Alumna and Nobel Laureate Frances Arnold tapped by President Biden to be co-chair of the President's Council of Advisers on Science and Technology

As a pandemic rages, taking so much and threatening all that we love, we look to science and technology for answers. Technology to stay connected to one another, science to find vaccines and light our path out of darkness. As climate change looms, we look to science and technology once more to save this precious jewel of our planet so that we might pass it on to future generations intact and in good health, as it was passed to us.
Frances Arnold, alumna and Nobel Laureate
January 19, 2021

Frances Arnold speaks at announcement ceremony

Professor Arnold speaks on the importance of science during a press conference.

President-elect Joe Biden on Saturday introduced key members of his White House science team, including his nominee for director of the Office of Science and Technology Policy (OSTP).

"These are among the brightest, most dedicated people not only in the country but the world," Biden said in Wilmington, Delaware.

"For the first time in history, I'm going to be elevating the presidential science adviser to a Cabinet rank, because we think it's that important," Biden said. Biden has named Eric Lander to lead the OSTP and will serve as a presidential science adviser.

Biden has picked Alondra Nelson as the OSTP deputy director for science and society. He has also chosen Maria Zuber and alumna and Nobel Laureate Frances H. Arnold to serve as co-chairs of the President's Council of Advisers on Science and Technology.

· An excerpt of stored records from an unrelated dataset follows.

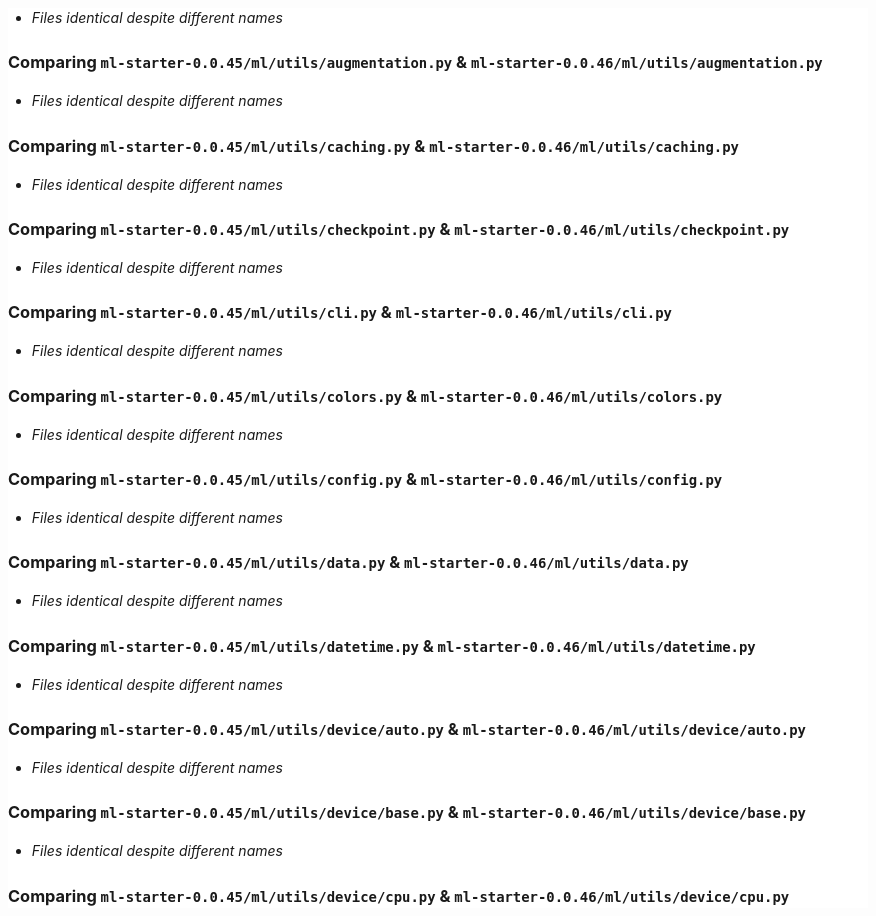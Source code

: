  * *Files identical despite different names*

### Comparing `ml-starter-0.0.45/ml/utils/augmentation.py` & `ml-starter-0.0.46/ml/utils/augmentation.py`

 * *Files identical despite different names*

### Comparing `ml-starter-0.0.45/ml/utils/caching.py` & `ml-starter-0.0.46/ml/utils/caching.py`

 * *Files identical despite different names*

### Comparing `ml-starter-0.0.45/ml/utils/checkpoint.py` & `ml-starter-0.0.46/ml/utils/checkpoint.py`

 * *Files identical despite different names*

### Comparing `ml-starter-0.0.45/ml/utils/cli.py` & `ml-starter-0.0.46/ml/utils/cli.py`

 * *Files identical despite different names*

### Comparing `ml-starter-0.0.45/ml/utils/colors.py` & `ml-starter-0.0.46/ml/utils/colors.py`

 * *Files identical despite different names*

### Comparing `ml-starter-0.0.45/ml/utils/config.py` & `ml-starter-0.0.46/ml/utils/config.py`

 * *Files identical despite different names*

### Comparing `ml-starter-0.0.45/ml/utils/data.py` & `ml-starter-0.0.46/ml/utils/data.py`

 * *Files identical despite different names*

### Comparing `ml-starter-0.0.45/ml/utils/datetime.py` & `ml-starter-0.0.46/ml/utils/datetime.py`

 * *Files identical despite different names*

### Comparing `ml-starter-0.0.45/ml/utils/device/auto.py` & `ml-starter-0.0.46/ml/utils/device/auto.py`

 * *Files identical despite different names*

### Comparing `ml-starter-0.0.45/ml/utils/device/base.py` & `ml-starter-0.0.46/ml/utils/device/base.py`

 * *Files identical despite different names*

### Comparing `ml-starter-0.0.45/ml/utils/device/cpu.py` & `ml-starter-0.0.46/ml/utils/device/cpu.py`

Biden described the OSTP and the president's council as "two of the most extraordinary, least-known departments, especially the last four years, at the White House." He said they are "composed of some of the most brilliant scientific minds in the world."

Biden said when he served as vice president he had an "intense interest" in what these departments were working on, "and I paid enormous attention, and I was like the kid going back to school. I would sit down and say, can you explain to me, and they were, they'd be very patient with me."
Biden said his picks to lead these departments "represent enormous possibilities."

"They're the ones asking the most American of questions: What next? What next? Never satisfied. What next? And what's next is big and breathtaking. How can, how can we make the impossible possible," Biden said.

Biden said when he announced in 2015 that he would not run for president in the 2016 cycle he had only one regret: "That I wouldn't get to be the president to preside over cancer as we know it."

"As president, I'm going to do everything I can to get that done," he said. Biden's son Beau died of brain cancer in 2015 at the age of 46.
Biden said addressing cancer would be a priority of his and Vice President-elect Kamala Harris, and would be a signature issue for incoming first lady Jill Biden.